The expected output is the set of lines below beginning at the one that contains "fusão ou aquisição." and ending at the final line, reproduced exactly.

== Segment start ==

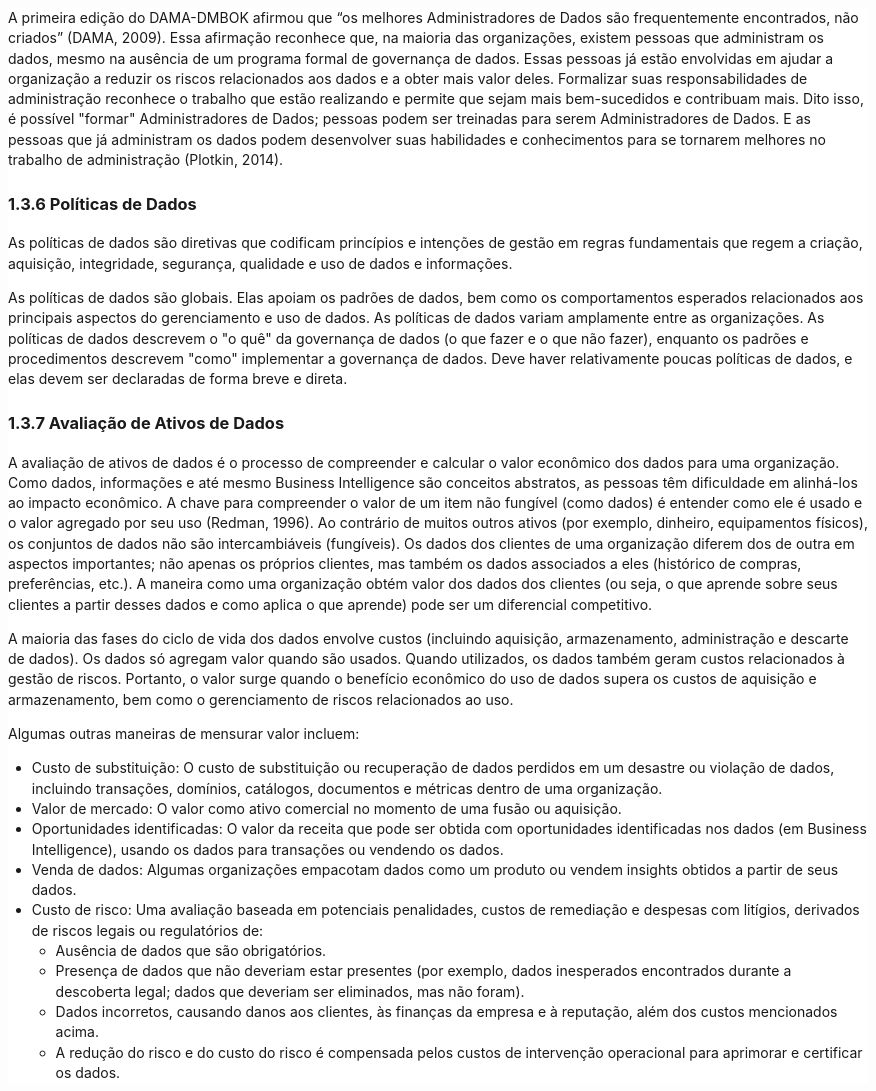 A primeira edição do DAMA-DMBOK afirmou que “os melhores Administradores de Dados são frequentemente encontrados, não criados” (DAMA, 2009). Essa afirmação reconhece que, na maioria das organizações, existem pessoas que administram os dados, mesmo na ausência de um programa formal de governança de dados. Essas pessoas já estão envolvidas em ajudar a organização a reduzir os riscos relacionados aos dados e a obter mais valor deles. Formalizar suas responsabilidades de administração reconhece o trabalho que estão realizando e permite que sejam mais bem-sucedidos e contribuam mais. Dito isso, é possível "formar" Administradores de Dados; pessoas podem ser treinadas para serem Administradores de Dados. E as pessoas que já administram os dados podem desenvolver suas habilidades e conhecimentos para se tornarem melhores no trabalho de administração (Plotkin, 2014).

### 1.3.6 Políticas de Dados

As políticas de dados são diretivas que codificam princípios e intenções de gestão em regras fundamentais que regem a criação, aquisição, integridade, segurança, qualidade e uso de dados e informações.

As políticas de dados são globais. Elas apoiam os padrões de dados, bem como os comportamentos esperados relacionados aos principais aspectos do gerenciamento e uso de dados. As políticas de dados variam amplamente entre as organizações. As políticas de dados descrevem o "o quê" da governança de dados (o que fazer e o que não fazer), enquanto os padrões e procedimentos descrevem "como" implementar a governança de dados. Deve haver relativamente poucas políticas de dados, e elas devem ser declaradas de forma breve e direta.

### 1.3.7 Avaliação de Ativos de Dados

A avaliação de ativos de dados é o processo de compreender e calcular o valor econômico dos dados para uma organização. Como dados, informações e até mesmo Business Intelligence são conceitos abstratos, as pessoas têm dificuldade em alinhá-los ao impacto econômico. A chave para compreender o valor de um item não fungível (como dados) é entender como ele é usado e o valor agregado por seu uso (Redman, 1996). Ao contrário de muitos outros ativos (por exemplo, dinheiro, equipamentos físicos), os conjuntos de dados não são intercambiáveis ​​(fungíveis). Os dados dos clientes de uma organização diferem dos de outra em aspectos importantes; não apenas os próprios clientes, mas também os dados associados a eles (histórico de compras, preferências, etc.). A maneira como uma organização obtém valor dos dados dos clientes (ou seja, o que aprende sobre seus clientes a partir desses dados e como aplica o que aprende) pode ser um diferencial competitivo.

A maioria das fases do ciclo de vida dos dados envolve custos (incluindo aquisição, armazenamento, administração e descarte de dados). Os dados só agregam valor quando são usados. Quando utilizados, os dados também geram custos relacionados à gestão de riscos. Portanto, o valor surge quando o benefício econômico do uso de dados supera os custos de aquisição e armazenamento, bem como o gerenciamento de riscos relacionados ao uso.

Algumas outras maneiras de mensurar valor incluem:

* Custo de substituição: O custo de substituição ou recuperação de dados perdidos em um desastre ou violação de dados, incluindo transações, domínios, catálogos, documentos e métricas dentro de uma organização.
* Valor de mercado: O valor como ativo comercial no momento de uma fusão ou aquisição.
* Oportunidades identificadas: O valor da receita que pode ser obtida com oportunidades identificadas nos dados (em Business Intelligence), usando os dados para transações ou vendendo os dados.
* Venda de dados: Algumas organizações empacotam dados como um produto ou vendem insights obtidos a partir de seus dados.
* Custo de risco: Uma avaliação baseada em potenciais penalidades, custos de remediação e despesas com litígios, derivados de riscos legais ou regulatórios de:
  * Ausência de dados que são obrigatórios.
  * Presença de dados que não deveriam estar presentes (por exemplo, dados inesperados encontrados durante a descoberta legal; dados que deveriam ser eliminados, mas não foram).
  * Dados incorretos, causando danos aos clientes, às finanças da empresa e à reputação, além dos custos mencionados acima.
  * A redução do risco e do custo do risco é compensada pelos custos de intervenção operacional para aprimorar e certificar os dados.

== Segment end ==

**Exercise result**
* Valor de mercado: O valor como ativo comercial no momento de uma fusão ou aquisição.
* Oportunidades identificadas: O valor da receita que pode ser obtida com oportunidades identificadas nos dados (em Business Intelligence), usando os dados para transações ou vendendo os dados.
* Venda de dados: Algumas organizações empacotam dados como um produto ou vendem insights obtidos a partir de seus dados.
* Custo de risco: Uma avaliação baseada em potenciais penalidades, custos de remediação e despesas com litígios, derivados de riscos legais ou regulatórios de:
  * Ausência de dados que são obrigatórios.
  * Presença de dados que não deveriam estar presentes (por exemplo, dados inesperados encontrados durante a descoberta legal; dados que deveriam ser eliminados, mas não foram).
  * Dados incorretos, causando danos aos clientes, às finanças da empresa e à reputação, além dos custos mencionados acima.
  * A redução do risco e do custo do risco é compensada pelos custos de intervenção operacional para aprimorar e certificar os dados.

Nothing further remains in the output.